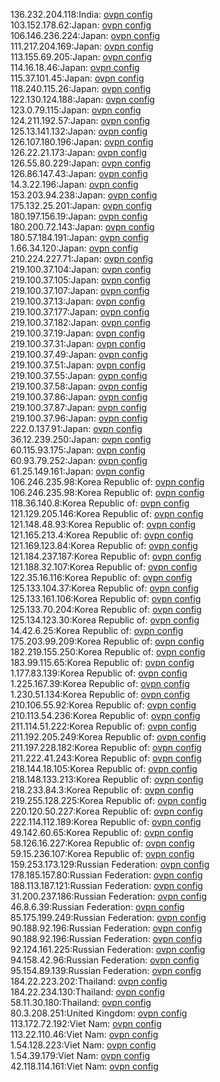 136.232.204.118:India: [ovpn config](vpn/136_232_204_118.ovpn)  
103.152.178.62:Japan: [ovpn config](vpn/103_152_178_62.ovpn)  
106.146.236.224:Japan: [ovpn config](vpn/106_146_236_224.ovpn)  
111.217.204.169:Japan: [ovpn config](vpn/111_217_204_169.ovpn)  
113.155.69.205:Japan: [ovpn config](vpn/113_155_69_205.ovpn)  
114.16.18.46:Japan: [ovpn config](vpn/114_16_18_46.ovpn)  
115.37.101.45:Japan: [ovpn config](vpn/115_37_101_45.ovpn)  
118.240.115.26:Japan: [ovpn config](vpn/118_240_115_26.ovpn)  
122.130.124.188:Japan: [ovpn config](vpn/122_130_124_188.ovpn)  
123.0.79.115:Japan: [ovpn config](vpn/123_0_79_115.ovpn)  
124.211.192.57:Japan: [ovpn config](vpn/124_211_192_57.ovpn)  
125.13.141.132:Japan: [ovpn config](vpn/125_13_141_132.ovpn)  
126.107.180.196:Japan: [ovpn config](vpn/126_107_180_196.ovpn)  
126.22.21.173:Japan: [ovpn config](vpn/126_22_21_173.ovpn)  
126.55.80.229:Japan: [ovpn config](vpn/126_55_80_229.ovpn)  
126.86.147.43:Japan: [ovpn config](vpn/126_86_147_43.ovpn)  
14.3.22.196:Japan: [ovpn config](vpn/14_3_22_196.ovpn)  
153.203.94.238:Japan: [ovpn config](vpn/153_203_94_238.ovpn)  
175.132.25.201:Japan: [ovpn config](vpn/175_132_25_201.ovpn)  
180.197.156.19:Japan: [ovpn config](vpn/180_197_156_19.ovpn)  
180.200.72.143:Japan: [ovpn config](vpn/180_200_72_143.ovpn)  
180.57.184.191:Japan: [ovpn config](vpn/180_57_184_191.ovpn)  
1.66.34.120:Japan: [ovpn config](vpn/1_66_34_120.ovpn)  
210.224.227.71:Japan: [ovpn config](vpn/210_224_227_71.ovpn)  
219.100.37.104:Japan: [ovpn config](vpn/219_100_37_104.ovpn)  
219.100.37.105:Japan: [ovpn config](vpn/219_100_37_105.ovpn)  
219.100.37.107:Japan: [ovpn config](vpn/219_100_37_107.ovpn)  
219.100.37.13:Japan: [ovpn config](vpn/219_100_37_13.ovpn)  
219.100.37.177:Japan: [ovpn config](vpn/219_100_37_177.ovpn)  
219.100.37.182:Japan: [ovpn config](vpn/219_100_37_182.ovpn)  
219.100.37.19:Japan: [ovpn config](vpn/219_100_37_19.ovpn)  
219.100.37.31:Japan: [ovpn config](vpn/219_100_37_31.ovpn)  
219.100.37.49:Japan: [ovpn config](vpn/219_100_37_49.ovpn)  
219.100.37.51:Japan: [ovpn config](vpn/219_100_37_51.ovpn)  
219.100.37.55:Japan: [ovpn config](vpn/219_100_37_55.ovpn)  
219.100.37.58:Japan: [ovpn config](vpn/219_100_37_58.ovpn)  
219.100.37.86:Japan: [ovpn config](vpn/219_100_37_86.ovpn)  
219.100.37.87:Japan: [ovpn config](vpn/219_100_37_87.ovpn)  
219.100.37.96:Japan: [ovpn config](vpn/219_100_37_96.ovpn)  
222.0.137.91:Japan: [ovpn config](vpn/222_0_137_91.ovpn)  
36.12.239.250:Japan: [ovpn config](vpn/36_12_239_250.ovpn)  
60.115.93.175:Japan: [ovpn config](vpn/60_115_93_175.ovpn)  
60.93.79.252:Japan: [ovpn config](vpn/60_93_79_252.ovpn)  
61.25.149.161:Japan: [ovpn config](vpn/61_25_149_161.ovpn)  
106.246.235.98:Korea Republic of: [ovpn config](vpn/106_246_235_98.ovpn)  
106.246.235.98:Korea Republic of: [ovpn config](vpn/106_246_235_98.ovpn)  
118.36.140.8:Korea Republic of: [ovpn config](vpn/118_36_140_8.ovpn)  
121.129.205.146:Korea Republic of: [ovpn config](vpn/121_129_205_146.ovpn)  
121.148.48.93:Korea Republic of: [ovpn config](vpn/121_148_48_93.ovpn)  
121.165.213.4:Korea Republic of: [ovpn config](vpn/121_165_213_4.ovpn)  
121.169.123.84:Korea Republic of: [ovpn config](vpn/121_169_123_84.ovpn)  
121.184.237.187:Korea Republic of: [ovpn config](vpn/121_184_237_187.ovpn)  
121.188.32.107:Korea Republic of: [ovpn config](vpn/121_188_32_107.ovpn)  
122.35.16.116:Korea Republic of: [ovpn config](vpn/122_35_16_116.ovpn)  
125.133.104.37:Korea Republic of: [ovpn config](vpn/125_133_104_37.ovpn)  
125.133.161.106:Korea Republic of: [ovpn config](vpn/125_133_161_106.ovpn)  
125.133.70.204:Korea Republic of: [ovpn config](vpn/125_133_70_204.ovpn)  
125.134.123.30:Korea Republic of: [ovpn config](vpn/125_134_123_30.ovpn)  
14.42.6.25:Korea Republic of: [ovpn config](vpn/14_42_6_25.ovpn)  
175.203.99.209:Korea Republic of: [ovpn config](vpn/175_203_99_209.ovpn)  
182.219.155.250:Korea Republic of: [ovpn config](vpn/182_219_155_250.ovpn)  
183.99.115.65:Korea Republic of: [ovpn config](vpn/183_99_115_65.ovpn)  
1.177.83.139:Korea Republic of: [ovpn config](vpn/1_177_83_139.ovpn)  
1.225.167.39:Korea Republic of: [ovpn config](vpn/1_225_167_39.ovpn)  
1.230.51.134:Korea Republic of: [ovpn config](vpn/1_230_51_134.ovpn)  
210.106.55.92:Korea Republic of: [ovpn config](vpn/210_106_55_92.ovpn)  
210.113.54.236:Korea Republic of: [ovpn config](vpn/210_113_54_236.ovpn)  
211.114.51.222:Korea Republic of: [ovpn config](vpn/211_114_51_222.ovpn)  
211.192.205.249:Korea Republic of: [ovpn config](vpn/211_192_205_249.ovpn)  
211.197.228.182:Korea Republic of: [ovpn config](vpn/211_197_228_182.ovpn)  
211.222.41.243:Korea Republic of: [ovpn config](vpn/211_222_41_243.ovpn)  
218.144.18.105:Korea Republic of: [ovpn config](vpn/218_144_18_105.ovpn)  
218.148.133.213:Korea Republic of: [ovpn config](vpn/218_148_133_213.ovpn)  
218.233.84.3:Korea Republic of: [ovpn config](vpn/218_233_84_3.ovpn)  
219.255.128.225:Korea Republic of: [ovpn config](vpn/219_255_128_225.ovpn)  
220.120.50.227:Korea Republic of: [ovpn config](vpn/220_120_50_227.ovpn)  
222.114.112.189:Korea Republic of: [ovpn config](vpn/222_114_112_189.ovpn)  
49.142.60.65:Korea Republic of: [ovpn config](vpn/49_142_60_65.ovpn)  
58.126.16.227:Korea Republic of: [ovpn config](vpn/58_126_16_227.ovpn)  
59.15.236.107:Korea Republic of: [ovpn config](vpn/59_15_236_107.ovpn)  
159.253.173.129:Russian Federation: [ovpn config](vpn/159_253_173_129.ovpn)  
178.185.157.80:Russian Federation: [ovpn config](vpn/178_185_157_80.ovpn)  
188.113.187.121:Russian Federation: [ovpn config](vpn/188_113_187_121.ovpn)  
31.200.237.186:Russian Federation: [ovpn config](vpn/31_200_237_186.ovpn)  
46.8.6.39:Russian Federation: [ovpn config](vpn/46_8_6_39.ovpn)  
85.175.199.249:Russian Federation: [ovpn config](vpn/85_175_199_249.ovpn)  
90.188.92.196:Russian Federation: [ovpn config](vpn/90_188_92_196.ovpn)  
90.188.92.196:Russian Federation: [ovpn config](vpn/90_188_92_196.ovpn)  
92.124.161.225:Russian Federation: [ovpn config](vpn/92_124_161_225.ovpn)  
94.158.42.96:Russian Federation: [ovpn config](vpn/94_158_42_96.ovpn)  
95.154.89.139:Russian Federation: [ovpn config](vpn/95_154_89_139.ovpn)  
184.22.223.202:Thailand: [ovpn config](vpn/184_22_223_202.ovpn)  
184.22.234.130:Thailand: [ovpn config](vpn/184_22_234_130.ovpn)  
58.11.30.180:Thailand: [ovpn config](vpn/58_11_30_180.ovpn)  
80.3.208.251:United Kingdom: [ovpn config](vpn/80_3_208_251.ovpn)  
113.172.72.192:Viet Nam: [ovpn config](vpn/113_172_72_192.ovpn)  
113.22.110.46:Viet Nam: [ovpn config](vpn/113_22_110_46.ovpn)  
1.54.128.223:Viet Nam: [ovpn config](vpn/1_54_128_223.ovpn)  
1.54.39.179:Viet Nam: [ovpn config](vpn/1_54_39_179.ovpn)  
42.118.114.161:Viet Nam: [ovpn config](vpn/42_118_114_161.ovpn)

__TASK REQUIREMENTS__.
A word-for-word copy of the lines above from the one with "94.158.42.96:Russian Federation: [ovpn" through the one with "58.11.30.180:Thailand: [ovpn config](vpn/58_11_30_180.ovpn)", inclusive, is the only output wanted.

__TASK RESULT__.
94.158.42.96:Russian Federation: [ovpn config](vpn/94_158_42_96.ovpn)  
95.154.89.139:Russian Federation: [ovpn config](vpn/95_154_89_139.ovpn)  
184.22.223.202:Thailand: [ovpn config](vpn/184_22_223_202.ovpn)  
184.22.234.130:Thailand: [ovpn config](vpn/184_22_234_130.ovpn)  
58.11.30.180:Thailand: [ovpn config](vpn/58_11_30_180.ovpn)  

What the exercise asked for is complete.